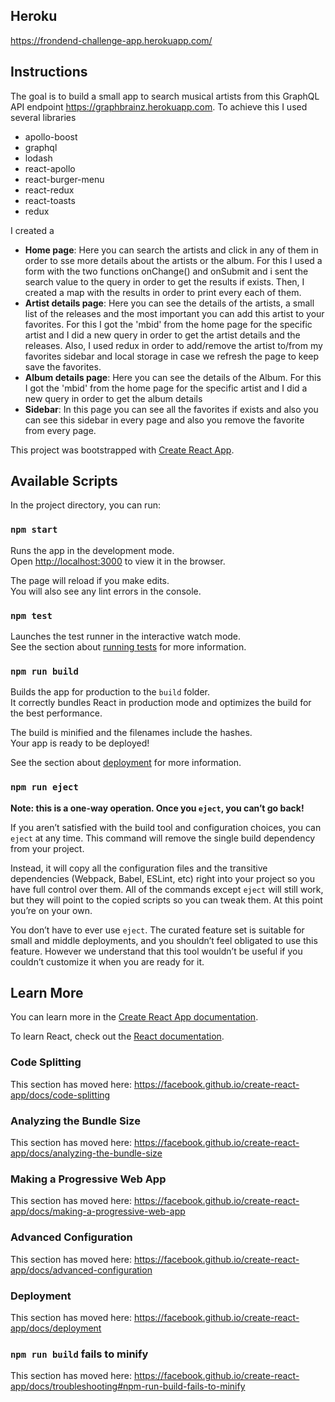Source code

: ## Heroku
<a href="https://frondend-challenge-app.herokuapp.com/" target="_blank">https://frondend-challenge-app.herokuapp.com/</a>

## Instructions
The goal is to build a small app to search musical artists from this GraphQL API endpoint https://graphbrainz.herokuapp.com.
To achieve this I used several libraries
<ul>
    <li>apollo-boost</li>
    <li>graphql</li>
    <li>lodash</li>
    <li>react-apollo</li>
    <li>react-burger-menu</li>
    <li>react-redux</li>
    <li>react-toasts</li>
    <li>redux</li>
</ul>

I created a 
<ul>
    <li><b>Home page</b>: Here you can search the artists and click in any of them in order to sse more details about the artists or the album. For this I used a form with the two functions onChange() and onSubmit and i sent the search value to the query in order to get the results if exists. Then, I created a map with the results in order to print every each of them.
    </li>
    <li><b>Artist details page</b>: Here you can see the details of the artists, a small list of the releases and the most important you can add this artist to your favorites. For this I got the 'mbid' from the home page for the specific artist and I did a new query in order to get the artist details and the releases. Also, I used redux in order to add/remove the artist to/from my favorites sidebar and local storage in case we refresh the page to keep save the favorites.</li>
    <li><b>Album details page</b>: Here you can see the details of the Album. For this I got the 'mbid' from the home page for the specific artist and I did a new query in order to get the album details</li>
    <li><b>Sidebar</b>: In this page you can see all the favorites if exists and also you can see this sidebar in every page and also you remove the favorite from every page.</li>
</ul>

This project was bootstrapped with [Create React App](https://github.com/facebook/create-react-app).

## Available Scripts

In the project directory, you can run:

### `npm start`

Runs the app in the development mode.<br>
Open [http://localhost:3000](http://localhost:3000) to view it in the browser.

The page will reload if you make edits.<br>
You will also see any lint errors in the console.

### `npm test`

Launches the test runner in the interactive watch mode.<br>
See the section about [running tests](https://facebook.github.io/create-react-app/docs/running-tests) for more information.

### `npm run build`

Builds the app for production to the `build` folder.<br>
It correctly bundles React in production mode and optimizes the build for the best performance.

The build is minified and the filenames include the hashes.<br>
Your app is ready to be deployed!

See the section about [deployment](https://facebook.github.io/create-react-app/docs/deployment) for more information.

### `npm run eject`

**Note: this is a one-way operation. Once you `eject`, you can’t go back!**

If you aren’t satisfied with the build tool and configuration choices, you can `eject` at any time. This command will remove the single build dependency from your project.

Instead, it will copy all the configuration files and the transitive dependencies (Webpack, Babel, ESLint, etc) right into your project so you have full control over them. All of the commands except `eject` will still work, but they will point to the copied scripts so you can tweak them. At this point you’re on your own.

You don’t have to ever use `eject`. The curated feature set is suitable for small and middle deployments, and you shouldn’t feel obligated to use this feature. However we understand that this tool wouldn’t be useful if you couldn’t customize it when you are ready for it.

## Learn More

You can learn more in the [Create React App documentation](https://facebook.github.io/create-react-app/docs/getting-started).

To learn React, check out the [React documentation](https://reactjs.org/).

### Code Splitting

This section has moved here: https://facebook.github.io/create-react-app/docs/code-splitting

### Analyzing the Bundle Size

This section has moved here: https://facebook.github.io/create-react-app/docs/analyzing-the-bundle-size

### Making a Progressive Web App

This section has moved here: https://facebook.github.io/create-react-app/docs/making-a-progressive-web-app

### Advanced Configuration

This section has moved here: https://facebook.github.io/create-react-app/docs/advanced-configuration

### Deployment

This section has moved here: https://facebook.github.io/create-react-app/docs/deployment

### `npm run build` fails to minify

This section has moved here: https://facebook.github.io/create-react-app/docs/troubleshooting#npm-run-build-fails-to-minify
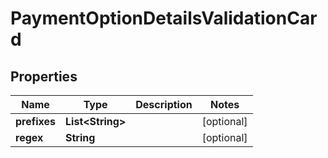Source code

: 

# PaymentOptionDetailsValidationCard


## Properties

| Name | Type | Description | Notes |
|------------ | ------------- | ------------- | -------------|
|**prefixes** | **List&lt;String&gt;** |  |  [optional] |
|**regex** | **String** |  |  [optional] |



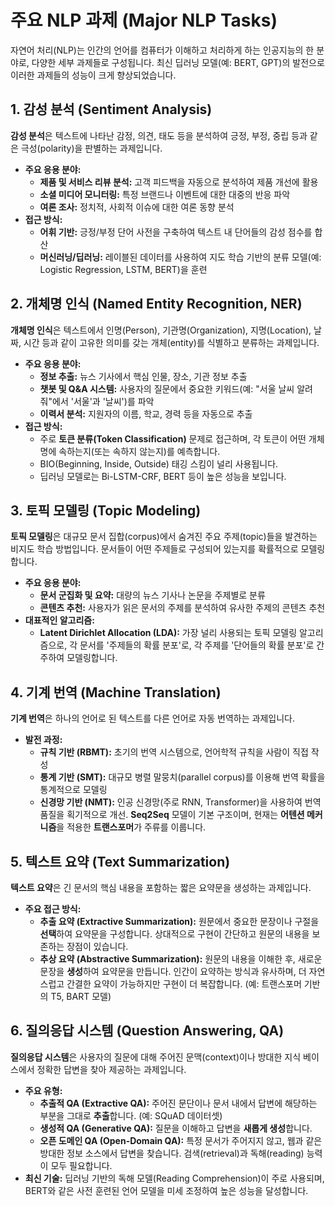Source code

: # 주요 NLP 과제 (Major NLP Tasks)

자연어 처리(NLP)는 인간의 언어를 컴퓨터가 이해하고 처리하게 하는 인공지능의 한 분야로, 다양한 세부 과제들로 구성됩니다. 최신 딥러닝 모델(예: BERT, GPT)의 발전으로 이러한 과제들의 성능이 크게 향상되었습니다.

## 1. 감성 분석 (Sentiment Analysis)

**감성 분석**은 텍스트에 나타난 감정, 의견, 태도 등을 분석하여 긍정, 부정, 중립 등과 같은 극성(polarity)을 판별하는 과제입니다.

- **주요 응용 분야:**
  - **제품 및 서비스 리뷰 분석:** 고객 피드백을 자동으로 분석하여 제품 개선에 활용
  - **소셜 미디어 모니터링:** 특정 브랜드나 이벤트에 대한 대중의 반응 파악
  - **여론 조사:** 정치적, 사회적 이슈에 대한 여론 동향 분석
- **접근 방식:**
  - **어휘 기반:** 긍정/부정 단어 사전을 구축하여 텍스트 내 단어들의 감성 점수를 합산
  - **머신러닝/딥러닝:** 레이블된 데이터를 사용하여 지도 학습 기반의 분류 모델(예: Logistic Regression, LSTM, BERT)을 훈련

## 2. 개체명 인식 (Named Entity Recognition, NER)

**개체명 인식**은 텍스트에서 인명(Person), 기관명(Organization), 지명(Location), 날짜, 시간 등과 같이 고유한 의미를 갖는 개체(entity)를 식별하고 분류하는 과제입니다.

- **주요 응용 분야:**
  - **정보 추출:** 뉴스 기사에서 핵심 인물, 장소, 기관 정보 추출
  - **챗봇 및 Q&A 시스템:** 사용자의 질문에서 중요한 키워드(예: "서울 날씨 알려줘"에서 '서울'과 '날씨')를 파악
  - **이력서 분석:** 지원자의 이름, 학교, 경력 등을 자동으로 추출
- **접근 방식:**
  - 주로 **토큰 분류(Token Classification)** 문제로 접근하며, 각 토큰이 어떤 개체명에 속하는지(또는 속하지 않는지)를 예측합니다.
  - BIO(Beginning, Inside, Outside) 태깅 스킴이 널리 사용됩니다.
  - 딥러닝 모델로는 Bi-LSTM-CRF, BERT 등이 높은 성능을 보입니다.

## 3. 토픽 모델링 (Topic Modeling)

**토픽 모델링**은 대규모 문서 집합(corpus)에서 숨겨진 주요 주제(topic)들을 발견하는 비지도 학습 방법입니다. 문서들이 어떤 주제들로 구성되어 있는지를 확률적으로 모델링합니다.

- **주요 응용 분야:**
  - **문서 군집화 및 요약:** 대량의 뉴스 기사나 논문을 주제별로 분류
  - **콘텐츠 추천:** 사용자가 읽은 문서의 주제를 분석하여 유사한 주제의 콘텐츠 추천
- **대표적인 알고리즘:**
  - **Latent Dirichlet Allocation (LDA):** 가장 널리 사용되는 토픽 모델링 알고리즘으로, 각 문서를 '주제들의 확률 분포'로, 각 주제를 '단어들의 확률 분포'로 간주하여 모델링합니다.

## 4. 기계 번역 (Machine Translation)

**기계 번역**은 하나의 언어로 된 텍스트를 다른 언어로 자동 번역하는 과제입니다.

- **발전 과정:**
  - **규칙 기반 (RBMT):** 초기의 번역 시스템으로, 언어학적 규칙을 사람이 직접 작성
  - **통계 기반 (SMT):** 대규모 병렬 말뭉치(parallel corpus)를 이용해 번역 확률을 통계적으로 모델링
  - **신경망 기반 (NMT):** 인공 신경망(주로 RNN, Transformer)을 사용하여 번역 품질을 획기적으로 개선. **Seq2Seq** 모델이 기본 구조이며, 현재는 **어텐션 메커니즘**을 적용한 **트랜스포머**가 주류를 이룹니다.

## 5. 텍스트 요약 (Text Summarization)

**텍스트 요약**은 긴 문서의 핵심 내용을 포함하는 짧은 요약문을 생성하는 과제입니다.

- **주요 접근 방식:**
  - **추출 요약 (Extractive Summarization):** 원문에서 중요한 문장이나 구절을 **선택**하여 요약문을 구성합니다. 상대적으로 구현이 간단하고 원문의 내용을 보존하는 장점이 있습니다.
  - **추상 요약 (Abstractive Summarization):** 원문의 내용을 이해한 후, 새로운 문장을 **생성**하여 요약문을 만듭니다. 인간이 요약하는 방식과 유사하며, 더 자연스럽고 간결한 요약이 가능하지만 구현이 더 복잡합니다. (예: 트랜스포머 기반의 T5, BART 모델)

## 6. 질의응답 시스템 (Question Answering, QA)

**질의응답 시스템**은 사용자의 질문에 대해 주어진 문맥(context)이나 방대한 지식 베이스에서 정확한 답변을 찾아 제공하는 과제입니다.

- **주요 유형:**
  - **추출적 QA (Extractive QA):** 주어진 문단이나 문서 내에서 답변에 해당하는 부분을 그대로 **추출**합니다. (예: SQuAD 데이터셋)
  - **생성적 QA (Generative QA):** 질문을 이해하고 답변을 **새롭게 생성**합니다.
  - **오픈 도메인 QA (Open-Domain QA):** 특정 문서가 주어지지 않고, 웹과 같은 방대한 정보 소스에서 답변을 찾습니다. 검색(retrieval)과 독해(reading) 능력이 모두 필요합니다.
- **최신 기술:** 딥러닝 기반의 독해 모델(Reading Comprehension)이 주로 사용되며, BERT와 같은 사전 훈련된 언어 모델을 미세 조정하여 높은 성능을 달성합니다.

§ **Exercise details**
Everything from the opening line of the data through the line with "<li><b>Artist details page</b>: Here" should be repeated exactly; leave the pictures out.

§ **Output below**
Source code

: ## Heroku
<a href="https://frondend-challenge-app.herokuapp.com/" target="_blank">https://frondend-challenge-app.herokuapp.com/</a>

## Instructions
The goal is to build a small app to search musical artists from this GraphQL API endpoint https://graphbrainz.herokuapp.com.
To achieve this I used several libraries
<ul>
    <li>apollo-boost</li>
    <li>graphql</li>
    <li>lodash</li>
    <li>react-apollo</li>
    <li>react-burger-menu</li>
    <li>react-redux</li>
    <li>react-toasts</li>
    <li>redux</li>
</ul>

I created a 
<ul>
    <li><b>Home page</b>: Here you can search the artists and click in any of them in order to sse more details about the artists or the album. For this I used a form with the two functions onChange() and onSubmit and i sent the search value to the query in order to get the results if exists. Then, I created a map with the results in order to print every each of them.
    </li>
    <li><b>Artist details page</b>: Here you can see the details of the artists, a small list of the releases and the most important you can add this artist to your favorites. For this I got the 'mbid' from the home page for the specific artist and I did a new query in order to get the artist details and the releases. Also, I used redux in order to add/remove the artist to/from my favorites sidebar and local storage in case we refresh the page to keep save the favorites.</li>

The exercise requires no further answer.